In developing countries, access to energy is a question of life or death, and climate change measures are thus perceived in a completely different light. In India, for example, about 40 percent of the population doesn’t have access to electricity. “Poor people deserve energy, and we’ve got to find ways to get it to them at a lower cost,” said World Bank President Jim Yong Kim.
But “the notion that you have to do something for the sake of climate change is hard to sell,” said Arvind Subramanian, Chief Economic Adviser to the Government of India. “It's also a hard sell because there's a deeply entrenched narrative that we had nothing to do with the problem.”
This question of equity—sharing the costs of adapting to climate change and mitigating its effects—is one of the major issues in the runup to the Paris Summit, and it featured prominently in the seminar.

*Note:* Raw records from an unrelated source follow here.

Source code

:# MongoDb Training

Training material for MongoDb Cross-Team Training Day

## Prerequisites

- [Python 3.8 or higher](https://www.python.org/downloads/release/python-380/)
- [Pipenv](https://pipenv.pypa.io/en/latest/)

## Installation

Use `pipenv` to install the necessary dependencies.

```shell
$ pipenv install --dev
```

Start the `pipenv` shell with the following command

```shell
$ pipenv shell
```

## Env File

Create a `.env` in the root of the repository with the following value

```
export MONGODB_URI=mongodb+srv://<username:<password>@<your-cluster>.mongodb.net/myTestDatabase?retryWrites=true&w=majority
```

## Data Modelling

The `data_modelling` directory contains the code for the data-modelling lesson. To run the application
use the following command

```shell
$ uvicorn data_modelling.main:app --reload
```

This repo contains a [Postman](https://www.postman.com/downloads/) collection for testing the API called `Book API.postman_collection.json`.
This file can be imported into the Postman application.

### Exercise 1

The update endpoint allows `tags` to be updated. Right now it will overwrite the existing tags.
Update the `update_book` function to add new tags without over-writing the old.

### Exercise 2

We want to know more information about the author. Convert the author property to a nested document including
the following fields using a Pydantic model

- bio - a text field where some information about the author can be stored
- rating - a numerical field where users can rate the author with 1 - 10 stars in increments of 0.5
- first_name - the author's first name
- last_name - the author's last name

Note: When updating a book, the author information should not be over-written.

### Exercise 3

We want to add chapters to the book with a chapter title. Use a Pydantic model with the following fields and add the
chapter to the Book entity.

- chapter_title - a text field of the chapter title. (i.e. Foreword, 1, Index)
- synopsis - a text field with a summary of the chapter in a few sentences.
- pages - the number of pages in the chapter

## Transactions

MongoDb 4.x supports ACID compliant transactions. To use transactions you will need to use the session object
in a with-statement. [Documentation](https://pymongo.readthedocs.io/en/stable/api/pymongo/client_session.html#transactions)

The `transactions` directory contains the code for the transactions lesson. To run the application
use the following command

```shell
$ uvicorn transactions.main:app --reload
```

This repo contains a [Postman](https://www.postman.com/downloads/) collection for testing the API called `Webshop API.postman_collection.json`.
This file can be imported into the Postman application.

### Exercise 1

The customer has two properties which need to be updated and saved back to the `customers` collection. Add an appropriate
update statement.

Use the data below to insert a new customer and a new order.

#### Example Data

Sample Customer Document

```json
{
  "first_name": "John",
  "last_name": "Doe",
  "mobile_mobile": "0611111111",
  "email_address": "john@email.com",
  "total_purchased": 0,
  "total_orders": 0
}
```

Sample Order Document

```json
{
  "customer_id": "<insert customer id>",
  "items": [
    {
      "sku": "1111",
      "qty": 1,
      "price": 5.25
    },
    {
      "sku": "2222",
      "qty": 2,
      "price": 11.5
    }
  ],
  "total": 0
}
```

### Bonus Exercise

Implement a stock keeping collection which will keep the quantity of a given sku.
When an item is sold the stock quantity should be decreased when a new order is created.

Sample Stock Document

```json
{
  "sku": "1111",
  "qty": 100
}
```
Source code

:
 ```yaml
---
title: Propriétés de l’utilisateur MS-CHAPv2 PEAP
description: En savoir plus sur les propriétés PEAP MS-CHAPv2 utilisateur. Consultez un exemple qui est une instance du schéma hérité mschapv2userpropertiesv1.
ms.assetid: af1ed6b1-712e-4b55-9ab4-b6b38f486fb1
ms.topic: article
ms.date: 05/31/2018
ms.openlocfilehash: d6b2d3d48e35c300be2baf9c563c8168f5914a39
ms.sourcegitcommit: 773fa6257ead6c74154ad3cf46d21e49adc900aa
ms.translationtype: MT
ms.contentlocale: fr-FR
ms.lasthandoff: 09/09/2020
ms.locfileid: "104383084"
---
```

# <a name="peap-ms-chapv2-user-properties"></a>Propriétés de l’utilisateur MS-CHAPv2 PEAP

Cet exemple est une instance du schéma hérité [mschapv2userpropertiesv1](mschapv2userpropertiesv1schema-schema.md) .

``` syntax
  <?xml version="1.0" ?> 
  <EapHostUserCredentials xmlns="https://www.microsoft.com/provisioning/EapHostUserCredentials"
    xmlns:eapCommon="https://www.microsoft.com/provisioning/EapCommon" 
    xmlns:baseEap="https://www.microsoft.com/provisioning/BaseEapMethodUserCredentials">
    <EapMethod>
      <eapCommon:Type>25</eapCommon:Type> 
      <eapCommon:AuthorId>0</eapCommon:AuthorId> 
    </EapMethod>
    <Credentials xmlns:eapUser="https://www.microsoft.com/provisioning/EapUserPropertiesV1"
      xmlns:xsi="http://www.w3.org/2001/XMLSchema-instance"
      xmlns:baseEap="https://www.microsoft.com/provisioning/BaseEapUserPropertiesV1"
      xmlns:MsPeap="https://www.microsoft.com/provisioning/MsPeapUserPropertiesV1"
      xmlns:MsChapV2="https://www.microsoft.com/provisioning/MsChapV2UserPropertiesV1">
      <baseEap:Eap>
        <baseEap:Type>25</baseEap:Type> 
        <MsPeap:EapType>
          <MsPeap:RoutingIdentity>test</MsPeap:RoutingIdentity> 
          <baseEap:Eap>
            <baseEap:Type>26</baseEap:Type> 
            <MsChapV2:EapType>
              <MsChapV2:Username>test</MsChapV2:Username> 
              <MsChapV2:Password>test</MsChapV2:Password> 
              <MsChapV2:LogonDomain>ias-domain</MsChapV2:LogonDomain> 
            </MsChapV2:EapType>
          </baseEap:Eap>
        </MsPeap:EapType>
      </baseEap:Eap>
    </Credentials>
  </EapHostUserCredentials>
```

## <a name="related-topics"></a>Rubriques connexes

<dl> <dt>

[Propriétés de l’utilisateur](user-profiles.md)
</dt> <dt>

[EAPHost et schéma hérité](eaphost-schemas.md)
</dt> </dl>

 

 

“The top twenty emitting countries are responsible for roughly 90 percent of global emissions,” observed IMF Managing Director Min Zhu, noting that this group includes not just advanced economies but also developing ones. Christiana Figueres, Executive Secretary of the UN Framework Convention on Climate Change Management, put the concern of many very bluntly: “There is a subset of countries that have caused this historically and that therefore have the moral responsibility to help developing countries with the negative impact of climate change.”
Time is of the essence
Because countries are at different places in the development curve, it is proving difficult for the international community to agree on a coherent plan for financing current and future mitigation efforts. While the advanced economies have pledged to channel $100 billion a year to the developing world for this purpose starting in 2020, there remains much to do in creating a global system for climate financing.
At the seminar, panelists agreed that the path toward emissions reduction should be unique to each country, tailored to its specific circumstances. But, asked Wolf, “Are we going to have a ludicrous mosaic of fundamentally different policies with everyone worried that their neighbor isn’t doing enough?” The “free rider” problem, where countries look to others to act on mitigation, is one of the difficulties that will have to be addressed if COP21 hopes to set out a coherent policy system at the global level.
Another (but happier) issue that countries will have to confront is how to use the revenue derived from carbon pricing schemes. As with revenue generated from energy subsidy reform, it is important to use the gains wisely—whether it be to drive infrastructure change, advance technology change, or share the sorts of breakthroughs needed to bring energy security to people in the developing world, Parkinson noted. The key will be to seize opportunities to generate revenue in a welfare-enhancing way—revenue that can be used to achieve vital goals in the area of sustainable development.
Time is of the essence, warned Nicholas Stern of the London School of Economics. Panelists agreed that the world didn’t have the luxury of holding out for the perfect global system. Rather, moderator Wolf stressed, the international community should strive for agreement on “common objectives that are achieved in a modestly fair way.”